El general se quedó lívido. El honor era la más alta de todas las ideas, el honor era el código por el que se regían los hombres de bien y la caballería. Y el honor exigía, en primer lugar, respetar las leyes de la Santa Iglesia. El matrimonio era sagrado. Con voz seca, le respondió a su mujer:

– Debe volver con su marido.

– ¡Antes tendrás que matarme! -dijo Helena.

– ¡A mí también! -exclamó la abuela.

La resistencia y la violencia de las dos mujeres sorprendieron al general. Prefirió descargar su cólera sobre su esposa, a la que siempre había respetado y honrado… hasta ese día.

– ¡Cállate, mujer! Una palabra más y te encierro en el convento de Tsaritsina.

La vieja princesa se encogió de hombros y le dio la espalda. Se refugió en una insolencia silenciosa. Dijera lo que dijese, tendría la última palabra. Tenía dinero suficiente para comprar a todos los religiosos de la santa Rusia. Ese maldito Blavatski no le volvería a tocar ni un cabello a su nieta.

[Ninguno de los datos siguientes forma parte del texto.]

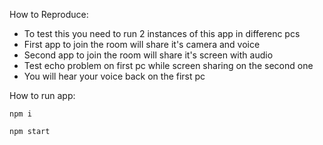 How to Reproduce:

- To test this you need to run 2 instances of this app in differenc pcs
- First app to join the room will share it's camera and voice
- Second app to join the room will share it's screen with audio
- Test echo problem on first pc while screen sharing on the second one
- You will hear your voice back on the first pc

How to run app:

`npm i`

`npm start`
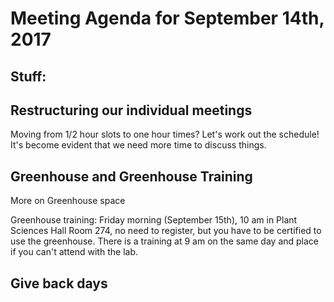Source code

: # Meeting Agenda for September 14th, 2017

## Stuff:

## Restructuring our individual meetings

Moving from 1/2 hour slots to one hour times? Let's work out the schedule! It's become evident that we need more time to discuss things.

## Greenhouse and Greenhouse Training

More on Greenhouse space

Greenhouse training: Friday morning (September 15th), 10 am in Plant Sciences Hall Room 274, no need to register, but you have to be certified to use the greenhouse. There is a training at 9 am on the same day and place if you can't attend with the lab.

## Give back days

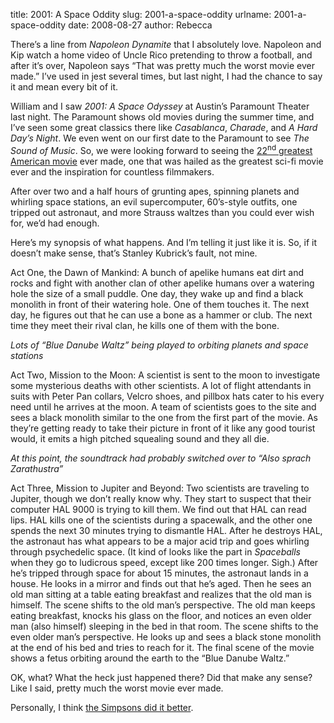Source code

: title: 2001: A Space Oddity
slug: 2001-a-space-oddity
urlname: 2001-a-space-oddity
date: 2008-08-27
author: Rebecca

There&#x02bc;s a line from _Napoleon Dynamite_ that I absolutely love. Napoleon
and Kip watch a home video of Uncle Rico pretending to throw a football, and
after it&#x02bc;s over, Napoleon says &ldquo;That was pretty much the worst
movie ever made.&rdquo; I&#x02bc;ve used in jest several times, but last night,
I had the chance to say it and mean every bit of it.

William and I saw _2001: A Space Odyssey_ at Austin&#x02bc;s Paramount Theater
last night. The Paramount shows old movies during the summer time, and
I&#x02bc;ve seen some great classics there like _Casablanca_, _Charade_, and _A
Hard Day&#x02bc;s Night_. We even went on our first date to the Paramount to see
_The Sound of Music_. So, we were looking forward to seeing the
[22<sup>nd</sup> greatest American movie][a] ever made, one that was hailed as
the greatest sci-fi movie ever and the inspiration for countless filmmakers.

After over two and a half hours of grunting apes, spinning planets and whirling
space stations, an evil supercomputer, 60&#x02bc;s-style outfits, one tripped
out astronaut, and more Strauss waltzes than you could ever wish for,
we&#x02bc;d had enough.

Here&#x02bc;s my synopsis of what happens. And I&#x02bc;m telling it just like
it is. So, if it doesn&#x02bc;t make sense, that&#x02bc;s Stanley
Kubrick&#x02bc;s fault, not mine.

Act One, the Dawn of Mankind: A bunch of apelike humans eat dirt and rocks and
fight with another clan of other apelike humans over a watering hole the size of
a small puddle. One day, they wake up and find a black monolith in front of
their watering hole. One of them touches it. The next day, he figures out that
he can use a bone as a hammer or club. The next time they meet their rival clan,
he kills one of them with the bone.

*Lots of &ldquo;Blue Danube Waltz&rdquo; being played to orbiting planets and
space stations*

Act Two, Mission to the Moon: A scientist is sent to the moon to investigate
some mysterious deaths with other scientists. A lot of flight attendants in
suits with Peter Pan collars, Velcro shoes, and pillbox hats cater to his every
need until he arrives at the moon. A team of scientists goes to the site and
sees a black monolith similar to the one from the first part of the movie. As
they&#x02bc;re getting ready to take their picture in front of it like any good
tourist would, it emits a high pitched squealing sound and they all die.

*At this point, the soundtrack had probably switched over to &ldquo;Also sprach
Zarathustra&rdquo;*

Act Three, Mission to Jupiter and Beyond: Two scientists are traveling to
Jupiter, though we don&#x02bc;t really know why. They start to suspect that
their computer HAL 9000 is trying to kill them. We find out that HAL can read
lips. HAL kills one of the scientists during a spacewalk, and the other one
spends the next 30 minutes trying to dismantle HAL. After he destroys HAL, the
astronaut has what appears to be a major acid trip and goes whirling through
psychedelic space. (It kind of looks like the part in _Spaceballs_ when they go
to ludicrous speed, except like 200 times longer. Sigh.) After he&#x02bc;s
tripped through space for about 15 minutes, the astronaut lands in a house. He
looks in a mirror and finds out that he&#x02bc;s aged. Then he sees an old man
sitting at a table eating breakfast and realizes that the old man is himself.
The scene shifts to the old man&#x02bc;s perspective. The old man keeps eating
breakfast, knocks his glass on the floor, and notices an even older man (also
himself) sleeping in the bed in that room. The scene shifts to the even older
man&#x02bc;s perspective. He looks up and sees a black stone monolith at the end
of his bed and tries to reach for it. The final scene of the movie shows a fetus
orbiting around the earth to the &ldquo;Blue Danube Waltz.&rdquo;

OK, what? What the heck just happened there? Did that make any sense? Like I
said, pretty much the worst movie ever made.

Personally, I think [the Simpsons did it better][b].

[a]: https://en.wikipedia.org/wiki/AFI%27s_100_Years...100_Movies
[b]: https://www.youtube.com/watch?v=TadhoyYvKpA
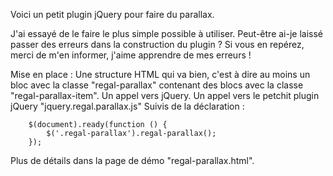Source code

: Voici un petit plugin jQuery pour faire du parallax.

J'ai essayé de le faire le plus simple possible à utiliser.
Peut-être ai-je laissé passer des erreurs dans la construction du plugin ?
Si vous en repérez, merci de m'en informer, j'aime apprendre de mes erreurs !

Mise en place :
	Une structure HTML qui va bien, c'est à dire au moins un bloc avec la classe "regal-parallax" contenant des blocs avec la classe "regal-parallax-item".
	Un appel vers jQuery.
	Un appel vers le petchit plugin jQuery "jquery.regal.parallax.js"
	Suivis de la déclaration :
		
		$(document).ready(function () {
			$('.regal-parallax').regal-parallax();
		});
		
Plus de détails dans la page de démo "regal-parallax.html".
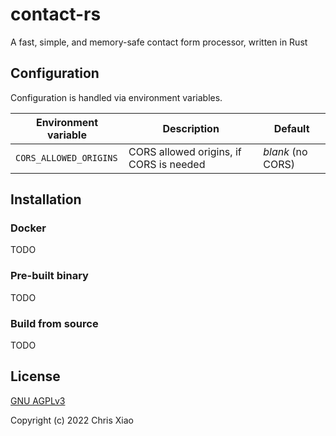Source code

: # contact-rs

A fast, simple, and memory-safe contact form processor, written in Rust

## Configuration

Configuration is handled via environment variables.

| Environment variable   | Description                                                         | Default                                |
| ---------------------- | ------------------------------------------------------------------- | -------------------------------------- |
| `CORS_ALLOWED_ORIGINS` | CORS allowed origins, if CORS is needed                             | *blank* (no CORS)                      |

## Installation

### Docker

TODO

### Pre-built binary

TODO

### Build from source

TODO

## License

[GNU AGPLv3](LICENSE)

Copyright (c) 2022 Chris Xiao
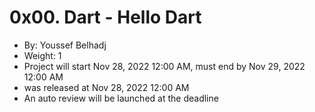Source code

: # 0x00. Dart - Hello Dart

-   By:  Youssef Belhadj
-   Weight:  1
-   Project will start  Nov 28, 2022 12:00 AM, must end by  Nov 29, 2022 12:00 AM
-   was  released at  Nov 28, 2022 12:00 AM
-   An auto review will be launched at the deadline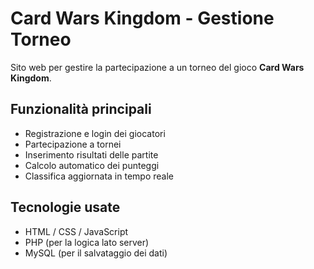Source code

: # Card Wars Kingdom - Gestione Torneo

Sito web per gestire la partecipazione a un torneo del gioco **Card Wars Kingdom**.

## Funzionalità principali

- Registrazione e login dei giocatori
- Partecipazione a tornei
- Inserimento risultati delle partite
- Calcolo automatico dei punteggi
- Classifica aggiornata in tempo reale

## Tecnologie usate

- HTML / CSS / JavaScript
- PHP (per la logica lato server)
- MySQL (per il salvataggio dei dati)
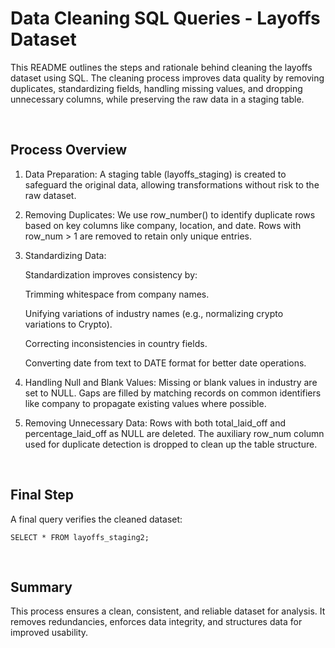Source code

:  # Data Cleaning SQL Queries - Layoffs Dataset 

This README outlines the steps and rationale behind cleaning the layoffs dataset using SQL. The cleaning process improves data quality by removing duplicates, standardizing fields, handling missing values, and dropping unnecessary columns, while preserving the raw data in a staging table.

<br>

##  Process Overview 

 1. Data Preparation: 
    A staging table (layoffs_staging) is created to safeguard the original data, allowing transformations without risk to the raw dataset.

 2. Removing Duplicates: 
    We use row_number() to identify duplicate rows based on key columns like company, location, and date. Rows with row_num > 1 are removed to retain only unique entries.

 3. Standardizing Data:
    
    Standardization improves consistency by:
    
    Trimming whitespace from company names.
    
    Unifying variations of industry names (e.g., normalizing crypto variations to Crypto).
    
    Correcting inconsistencies in country fields.
    
    Converting date from text to DATE format for better date operations.

 4. Handling Null and Blank Values:
    Missing or blank values in industry are set to NULL. Gaps are filled by matching records on common identifiers like company to propagate existing values where possible.

 5. Removing Unnecessary Data:
    Rows with both total_laid_off and percentage_laid_off as NULL are deleted.
    The auxiliary row_num column used for duplicate detection is dropped to clean up the table structure.


<br>

## Final Step 

A final query verifies the cleaned dataset:

    SELECT * FROM layoffs_staging2;

<br>

 ## Summary 
 
This process ensures a clean, consistent, and reliable dataset for analysis. It removes redundancies, enforces data integrity, and structures data for improved usability.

Helena también guardaba silencio. Su abuelo era más manejable de lo que aparentaba. A menudo cambiaba de humor y de opinión. Era sólo una cuestión de tiempo. Debía aceptar su discurso, sus digresiones sobre la santa Rusia, sobre sus ancestros caballeros, sobre el orgullo de la nobleza. No continuó con los sarcasmos dirigidos a su esposa y retomó su lección de moral; habló de nuevo sobre el respeto a los compromisos, del poder del zar y del desorden en general, fuente de todos los pecados.

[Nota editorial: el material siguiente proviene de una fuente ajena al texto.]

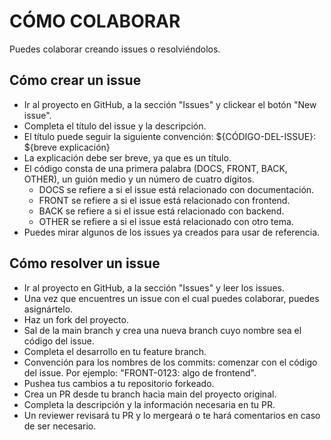 # CÓMO COLABORAR

Puedes colaborar creando issues o resolviéndolos.

## Cómo crear un issue

- Ir al proyecto en GitHub, a la sección "Issues" y clickear el botón "New issue".
- Completa el título del issue y la descripción.
- El título puede seguir la siguiente convención: ${CÓDIGO-DEL-ISSUE}: ${breve explicación}
- La explicación debe ser breve, ya que es un título.
- El código consta de una primera palabra (DOCS, FRONT, BACK, OTHER), un guión medio y un número de cuatro dígitos.
  - DOCS se refiere a si el issue está relacionado con documentación.
  - FRONT se refiere a si el issue está relacionado con frontend.
  - BACK se refiere a si el issue está relacionado con backend.
  - OTHER se refiere a si el issue está relacionado con otro tema.
- Puedes mirar algunos de los issues ya creados para usar de referencia.

## Cómo resolver un issue

- Ir al proyecto en GitHub, a la sección "Issues" y leer los issues.
- Una vez que encuentres un issue con el cual puedes colaborar, puedes asignártelo.
- Haz un fork del proyecto.
- Sal de la main branch y crea una nueva branch cuyo nombre sea el código del issue.
- Completa el desarrollo en tu feature branch.
- Convención para los nombres de los commits: comenzar con el código del issue. Por ejemplo: "FRONT-0123: algo de frontend".
- Pushea tus cambios a tu repositorio forkeado.
- Crea un PR desde tu branch hacia main del proyecto original. 
- Completa la descripción y la información necesaria en tu PR.
- Un reviewer revisará tu PR y lo mergeará o te hará comentarios en caso de ser necesario.
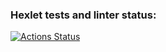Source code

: ### Hexlet tests and linter status:
[![Actions Status](https://github.com/matveev96/python-project-lvl1/workflows/hexlet-check/badge.svg)](https://github.com/matveev96/python-project-lvl1/actions)
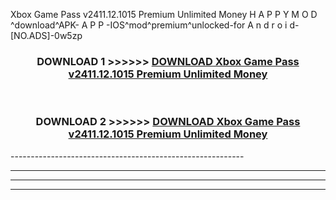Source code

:  Xbox Game Pass v2411.12.1015 Premium Unlimited Money  H A P P Y M O D ^download^APK- A P P -IOS^mod^premium^unlocked-for A n d r o i d-[NO.ADS]-0w5zp



<div align="center">

<h3>DOWNLOAD 1 >>>>>> <a href="https://en-mod.web.app/?en= Xbox Game Pass v2411.12.1015 Premium Unlimited Money ">DOWNLOAD Xbox Game Pass v2411.12.1015 Premium Unlimited Money  </a></h3><br>

<h3>DOWNLOAD 2 >>>>>> <a href="https://en-mod.web.app/?en= Xbox Game Pass v2411.12.1015 Premium Unlimited Money ">DOWNLOAD Xbox Game Pass v2411.12.1015 Premium Unlimited Money  </a></h3>

</div>
----------------------------------------------------------

----------------------------------------------------------

----------------------------------------------------------

----------------------------------------------------------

– Y tú eres uno de los elementos de desorden que agitan Europa. ¡No lo comprendo! Que yo sepa, nunca has tenido ideas revolucionarias francesas, no deseas la caída de tu zar. ¡Demonios! No te llamas ni Robespierre ni Danton. Esos hombres malditos han sembrado el odio después de cortarle la cabeza al buen rey Luis XVI. Tampoco eres ni Lamartine ni Arago, que derribaron al rey Luis Felipe…

Conocía a todos esos causantes de problemas, arribistas y locos. Citó a decenas de ellos. Helena aguantó con paciencia su discurso y le dejó acabar mientras miraba fijamente la hebilla de oro de su cinturón. ¿Qué relación podía haber entre una joven de diecisiete años que se negaba a ser la esclava de un déspota sanguinario y unos acontecimientos de alcance histórico? El general continuó con su verborrea y Helena se limitó a escuchar sin pestañear para complacer a su abuelo.

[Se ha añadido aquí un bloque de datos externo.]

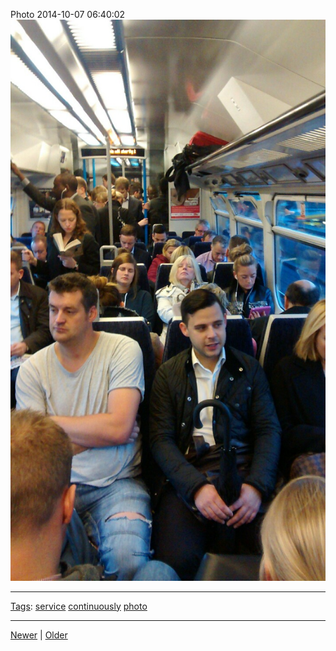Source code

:<!--
title: Photo 2014-10-07 06
date: 2020-06-28T14:49:40.007Z
tags: service, continuously, photo
-->




Photo 2014-10-07 06:40:02
![](99386746937-0.jpg)

<!--BOTTOM-POST-NAVIGATION-->
---

[Tags](tags.md): [service](tag-service.md) [continuously](tag-continuously.md) [photo](tag-photo.md)

---

[Newer](99299471437.md) | [Older](99480402257.md)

Al final de su tedioso discurso, el viejo general pareció satisfecho. Contempló el retrato del zar Nicolás que había colgado en el salón amarillo. Le gustaba decirse que el emperador pintado con uniforme de gala lo escuchaba.

– Vela por nosotros -afirmó-; que Dios lo tenga en su santa gloria.

Helena soltó un largo suspiro. Su abuelo, ahora tranquilo, tenía un aire soñador. Estaba harta de oír los temas desgastados que la vieja nobleza atemorizada repetía una y otra vez. Le hizo una mueca al retrato del emperador. No pertenecería jamás a una clase que sacrificaba a sus hijos para no perder sus privilegios. Por todas esas razones, debía abandonar el país para unirse a un mundo en constante movimiento.

23

Los dos días siguientes estuvieron llenos de gestiones penosas e interminables conciliábulos. Más explosiva que nunca, la señora Von Hahn volvía a la carga durante las comidas. Había puesto sobre aviso a tíos y sobrinos, parientes y amigos. Todo el mundo compartía su opinión. El general estaba aislado y se veía obligado a comprometerse.